Task item →
Down to the final line, print the records below exactly and without pictures.

Document images with source code:
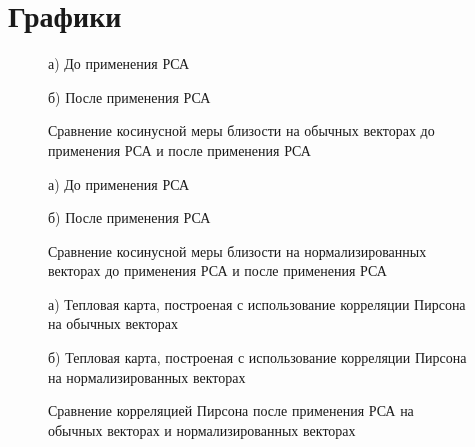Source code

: \section{Графики}

\begin{figure}[H]
    \begin{minipage}[H]{0.5\linewidth}
        а) До применения РСА
    \end{minipage}
    \begin{minipage}[H]{0.5\linewidth}
        б) После применения РСА
    \end{minipage}
    \caption{Сравнение косинусной меры близости на обычных векторах до применения РСА и после применения РСА}
    \label{fig:minipageHeatmapCos}
\end{figure}

\begin{figure}[H]
    \begin{minipage}[H]{0.5\linewidth}
        а) До применения РСА
    \end{minipage}
    \begin{minipage}[H]{0.5\linewidth}
        б) После применения РСА
    \end{minipage}
    \caption{Сравнение косинусной меры близости на нормализированных векторах до применения РСА и после применения РСА}
    \label{fig:minipageHeatmapCosNorm}
\end{figure}

\begin{figure}[H]
    \begin{minipage}[H]{0.5\linewidth}
        а) Тепловая карта, построеная с использование корреляции Пирсона на обычных векторах
    \end{minipage}
    \begin{minipage}[H]{0.5\linewidth}
        б) Тепловая карта, построеная с использование корреляции Пирсона на нормализированных векторах
    \end{minipage}
    \caption{Сравнение корреляцией Пирсона после применения РСА на обычных векторах и нормализированных векторах}
    \label{fig:minipageHeatmapPearson}
\end{figure}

Written answer →
Source code

: \section{Графики}

\begin{figure}[H]
    \begin{minipage}[H]{0.5\linewidth}
        а) До применения РСА
    \end{minipage}
    \begin{minipage}[H]{0.5\linewidth}
        б) После применения РСА
    \end{minipage}
    \caption{Сравнение косинусной меры близости на обычных векторах до применения РСА и после применения РСА}
    \label{fig:minipageHeatmapCos}
\end{figure}

\begin{figure}[H]
    \begin{minipage}[H]{0.5\linewidth}
        а) До применения РСА
    \end{minipage}
    \begin{minipage}[H]{0.5\linewidth}
        б) После применения РСА
    \end{minipage}
    \caption{Сравнение косинусной меры близости на нормализированных векторах до применения РСА и после применения РСА}
    \label{fig:minipageHeatmapCosNorm}
\end{figure}

\begin{figure}[H]
    \begin{minipage}[H]{0.5\linewidth}
        а) Тепловая карта, построеная с использование корреляции Пирсона на обычных векторах
    \end{minipage}
    \begin{minipage}[H]{0.5\linewidth}
        б) Тепловая карта, построеная с использование корреляции Пирсона на нормализированных векторах
    \end{minipage}
    \caption{Сравнение корреляцией Пирсона после применения РСА на обычных векторах и нормализированных векторах}
    \label{fig:minipageHeatmapPearson}
\end{figure}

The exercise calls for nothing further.